A Sukuk is a sharia-compliant fixed income instrument that essentially works similar to bonds. In a Sukuk, key differentiators vs. conventional bonds are:
– Investors share partial ownership of an asset rather than it being a debt obligation by the issuer
– The pricing is based on the underlying value of assets rather than credit worthiness
– The holder receives a share of underlying profits rather than interest payments (considered ‘riba’)
Sharia compliance broadly implies that any profits derived from these funding arrangements must be derived from commercial risk-taking and trading only; that interest income is prohibited on lending activities and; that the assets must be halal. To learn more about sukuk, click here
On the Fed Interest Rate Decision in July – former Fed Chair Ben Bernanke
“It looks very clear that the Fed will raise another 25 basis points at its next meeting…It’s possible this increase in July might be the last one…We’ll get (inflation) down to three, three plus by early next year and then I think the Fed will take its time trying to get down to its 2% target…What we’ll see is a very modest increase in unemployment and a slowing of the economy…But I’d be very surprised to see a deep recession in the next year.”
On Turkey’s Lower Than Expected Rate Hike
Haluk Bürümcekçi, economist and founder of Bürümcekçi Research & Consulting
“A rate hike by the central bank that was below even the lowest expectations is a negative development for the lira…Policymakers could opt to raise reserve requirements for commercial lenders to reduce lira liquidity in the system.”
Selva Bahar Baziki, economist at Bloomberg
“The size of the central bank’s rate hike is a surprise given the financial system’s recent surge in lira liquidity. In our view, this may prompt the central bank to tighten its reserve requirements — reminiscent of a move previously employed by the central bank. That, if it happens, would cast further doubt over the rates outlook.”
Ercan Erguzel, economist at Barclays
“The authorities might be planning to compensate for less than ideal tightening on the monetary policy side by tighter fiscal policy.”
On a Surge in Argentina’s Dollar-Linked Domestic Bond Issuances
Francisco Schumacher, corporate analyst at BancTrust & Co.
“The difference in US dollar domestic funding versus international funding is at a level I have never seen before…Argentine companies are in a situation where international financing costs are very high (from rate hikes by the Fed) and the risk of currency depreciation is palpable, but there’s a relatively low cost for domestic funding.”
Hugo Eurnekian, CEO of Compania General de Combustibles SA
“The local market is offering very low rates for companies which have been largely kicked out of the official exchange market…This is where the opportunity lies, even if the local market has its own limitations.”

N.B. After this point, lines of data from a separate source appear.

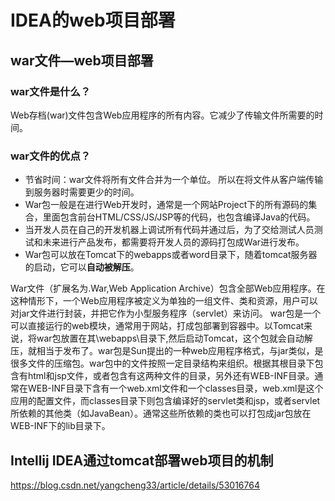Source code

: # IDEA的web项目部署

## war文件—web项目部署

### war文件是什么？

Web存档(war)文件包含Web应用程序的所有内容。它减少了传输文件所需要的时间。

### war文件的优点？

- 节省时间：war文件将所有文件合并为一个单位。 所以在将文件从客户端传输到服务器时需要更少的时间。
- War包一般是在进行Web开发时，通常是一个网站Project下的所有源码的集合，里面包含前台HTML/CSS/JS/JSP等的代码，也包含编译Java的代码。
- 当开发人员在自己的开发机器上调试所有代码并通过后，为了交给测试人员测试和未来进行产品发布，都需要将开发人员的源码打包成War进行发布。
- War包可以放在Tomcat下的webapps或者word目录下，随着tomcat服务器的启动，它可以**自动被解压**。

War文件（扩展名为.War,Web Application Archive）包含全部Web应用程序。在这种情形下，一个Web应用程序被定义为单独的一组文件、类和资源，用户可以对jar文件进行封装，并把它作为小型服务程序（servlet）来访问。 war包是一个可以直接运行的web模块，通常用于网站，打成包部署到容器中。以Tomcat来说，将war包放置在其\webapps\目录下,然后启动Tomcat，这个包就会自动解压，就相当于发布了。war包是Sun提出的一种web应用程序格式，与jar类似，是很多文件的压缩包。war包中的文件按照一定目录结构来组织。根据其根目录下包含有html和jsp文件，或者包含有这两种文件的目录，另外还有WEB-INF目录。通常在WEB-INF目录下含有一个web.xml文件和一个classes目录，web.xml是这个应用的配置文件，而classes目录下则包含编译好的servlet类和jsp，或者servlet所依赖的其他类（如JavaBean）。通常这些所依赖的类也可以打包成jar包放在WEB-INF下的lib目录下。

## Intellij IDEA通过tomcat部署web项目的机制

https://blog.csdn.net/yangcheng33/article/details/53016764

Paula La Greca, corporate analyst at TPCG Valores
“Companies are taking advantage of this boom in the local market…They’re selling debt with coupons close to 0%, and if they have any pesos leftover, they’re going and buying back their more expensive debt.”
On Rebuttals Against Goldman Sachs’ Pessimistic Report on Chinese Banks
Michael Zeng, banking analyst at Daiwa
“The Ministry of Finance has the incentive to keep dividend payout ratios stable…As it’s the controlling shareholder for most state-owned banks, cash dividends are key source of revenue for the government.”
May Yan, head of Greater China financials equity research at UBS
“(Chinese banks are) certainly attractive from a yield perspective…big state-owned banks will try their best to maintain the dividend amount. The worst may have already been priced in.”
Nicholas Zhu, banking analyst at Moody’s
“The average return on assets by banks fell by eight basis points in the first quarter from a year ago, due to a smaller net interest margin…But, with corporate loan yields unlikely to further fall sharply, we expect stable dividend payout ratios of rated banks for 2023, compared with 2022.”
Analysts at Citigroup
“China banks have in the past decade built up significant countercyclical provisions, which could be deployed to help buffer earnings growth and capital generation, without needing to cut dividend payout ratio.”